This page lists a few 'recipes' that will teach you in a few steps how to do common tasks using Feel

Introduction

Want to get started quickly with Feel? This page contains simple steps you can follow for a number of basic situations, no explanations, just quick steps. Don’t hesitate to check the rest of the documentation to learn more about how the engine works. And if you’re wondering how to achieve something, or would like to see a particular recipe on this page, don’t hesitate to make suggestions!

Note that most of these will provide Feel / Unity versions, that’s just to provide the context they were first written in. But it’s safe to assume that they should work on any higher versions of both Unity and Feel.

How to use MMFeedbacks to trigger a particle system?
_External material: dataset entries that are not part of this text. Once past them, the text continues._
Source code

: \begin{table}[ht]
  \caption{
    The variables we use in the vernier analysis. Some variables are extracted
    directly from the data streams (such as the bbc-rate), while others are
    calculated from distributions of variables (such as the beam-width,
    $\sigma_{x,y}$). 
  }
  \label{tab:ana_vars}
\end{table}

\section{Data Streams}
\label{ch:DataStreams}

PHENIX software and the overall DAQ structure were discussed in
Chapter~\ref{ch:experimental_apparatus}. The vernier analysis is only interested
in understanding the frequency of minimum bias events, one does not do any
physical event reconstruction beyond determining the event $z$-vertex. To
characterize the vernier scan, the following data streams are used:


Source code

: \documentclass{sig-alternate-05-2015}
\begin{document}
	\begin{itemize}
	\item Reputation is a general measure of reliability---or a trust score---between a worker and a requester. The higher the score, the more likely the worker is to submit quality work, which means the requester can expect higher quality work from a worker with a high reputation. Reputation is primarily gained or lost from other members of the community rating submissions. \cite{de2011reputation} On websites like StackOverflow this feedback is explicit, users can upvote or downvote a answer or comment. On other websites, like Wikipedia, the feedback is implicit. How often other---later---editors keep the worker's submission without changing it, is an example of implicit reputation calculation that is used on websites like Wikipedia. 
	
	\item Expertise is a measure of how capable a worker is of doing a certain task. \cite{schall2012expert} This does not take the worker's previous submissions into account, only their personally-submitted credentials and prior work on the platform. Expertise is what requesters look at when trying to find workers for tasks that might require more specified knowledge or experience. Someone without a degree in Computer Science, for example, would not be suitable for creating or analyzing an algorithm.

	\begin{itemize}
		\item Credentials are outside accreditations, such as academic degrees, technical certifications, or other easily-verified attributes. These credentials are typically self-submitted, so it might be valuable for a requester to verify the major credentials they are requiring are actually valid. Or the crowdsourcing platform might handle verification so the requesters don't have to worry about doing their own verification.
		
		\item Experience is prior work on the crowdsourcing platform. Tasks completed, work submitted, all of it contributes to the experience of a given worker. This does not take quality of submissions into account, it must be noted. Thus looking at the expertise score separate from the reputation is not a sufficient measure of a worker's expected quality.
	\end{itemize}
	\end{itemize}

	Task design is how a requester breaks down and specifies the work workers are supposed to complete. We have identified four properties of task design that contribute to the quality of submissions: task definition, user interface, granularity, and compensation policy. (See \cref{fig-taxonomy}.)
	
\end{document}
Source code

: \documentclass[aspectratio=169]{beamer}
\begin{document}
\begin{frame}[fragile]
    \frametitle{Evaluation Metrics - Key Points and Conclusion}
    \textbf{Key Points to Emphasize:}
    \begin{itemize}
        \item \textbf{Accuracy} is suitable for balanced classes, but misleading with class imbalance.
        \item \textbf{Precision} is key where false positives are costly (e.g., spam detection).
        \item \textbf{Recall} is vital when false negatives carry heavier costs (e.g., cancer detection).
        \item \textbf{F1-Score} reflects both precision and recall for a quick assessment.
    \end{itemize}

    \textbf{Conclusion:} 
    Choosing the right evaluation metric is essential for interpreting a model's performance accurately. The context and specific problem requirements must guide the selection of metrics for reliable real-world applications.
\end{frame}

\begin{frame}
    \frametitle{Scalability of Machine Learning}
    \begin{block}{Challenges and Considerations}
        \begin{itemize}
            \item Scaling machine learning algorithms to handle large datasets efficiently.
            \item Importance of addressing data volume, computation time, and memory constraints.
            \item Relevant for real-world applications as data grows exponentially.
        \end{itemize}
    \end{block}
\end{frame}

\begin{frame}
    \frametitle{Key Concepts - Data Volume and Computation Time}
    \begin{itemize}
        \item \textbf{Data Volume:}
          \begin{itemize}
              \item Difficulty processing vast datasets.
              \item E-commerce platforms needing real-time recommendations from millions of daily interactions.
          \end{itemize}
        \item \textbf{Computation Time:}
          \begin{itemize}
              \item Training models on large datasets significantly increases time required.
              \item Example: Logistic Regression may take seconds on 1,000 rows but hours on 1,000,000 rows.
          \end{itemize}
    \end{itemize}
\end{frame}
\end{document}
  • in Unity 2019.4.26f1, create a new project
  • from the Package Manager, import Feel v2.1
  • create a new scene
  • create a new empty object in it, add a particle system component to it
  • let’s make it a bit prettier, under its Renderer panel, click on the Material dot on the right of the field, and pick the FeelSnakeEatParticleMaterial
  • under its Emission foldout, set RateOverTime to 0, and add a Burst instead by pressing the little “+” under Bursts (default settings will do)
  • towards the top of the inspector, set the StartLifetime to 0.5
  • then check SizeOverLifetime down in the list of foldouts, and set its size curve to any of the default downward curves
  • if you were to play your particle system, you should see a bunch of bubbles shrinking down rapidly
  • now create a new empty object, call it MyTestFeedbacks, add a MMFeedbacks component to it
  • add a ParticlesPlay feedback to it, and drag the particle system you’ve created into its BoundParticleSystem slot
  • press play in your editor, then select your MyTestFeedbacks object, and in its MMFeedbacks inspector, press the green Play button
  • now you know how to trigger particle systems via MMFeedbacks. Note that there are other ways to do it, for example you could decide to make a prefab out of your particle system, and instead use the ParticleInstantiation feedback

How to setup a regular, non-Cinemachine camera shake

  • in Unity 2019.4.26f1, create a new project
  • from the Package Manager, import Feel v2.1
  • create a new empty scene
  • add a cube, position it at 0,0,0
  • create an empty game object at the camera’s position, call it CameraRig
  • create an empty game object at the camera’s position, call it CameraShaker, nest it under CameraRig
  • nest your Camera under CameraShaker (you should have CameraRig > CameraShaker > MainCamera)
  • on your CameraShaker node, add a MMCameraShaker component
  • on its MMWiggle, check Position, select Noise as wiggle type, uncheck wiggle permitted
  • create an empty game object, call it MyTestFeedbacks, add a MMFeedbacks component to it
  • add new feedback > camera > camera shake
  • press play, then Play on your MyTestFeedbacks inspector, camera will shake

How to setup a Cinemachine camera shake

  • in Unity 2019.4.26f1, create a new project
  • from the Package Manager, import Feel v2.1
  • from the Package Manager, import Cinemachine
  • create a new empty scene
  • add a cube, position it at 0,0,0
  • via the Cinemachine menu in the top menu, create a new virtual camera
  • select your virtual camera, and via its AddExtensions dropdown, add an impulse listener
  • create an empty game object, call it MyTestFeedbacks, add a MMFeedbacks component to it, position it at 0,0,0
  • add a new Cinemachine Impulse feedback to it, via its “Add new feedback” dropdown
  • from its inspector, click the little cog at the end of the RawSignal field and select Presets > 6D Shake
  • set its Velocity (at the bottom of the inspector) to 5,5,5
  • press play in the editor, select the MyTestFeedbacks object, and in its MMFeedbacks inspector, press the green Play button
  • CAMERA SHAKE!

How to use Feel with URP?

  • in Unity 2019.4.26f1, create a new project using the URP template
  • from the Package Manager, import Feel v2.1
  • that’s it, you can now use Feel with your URP project

Ok and how to use MMFeedbacks with URP volumes then?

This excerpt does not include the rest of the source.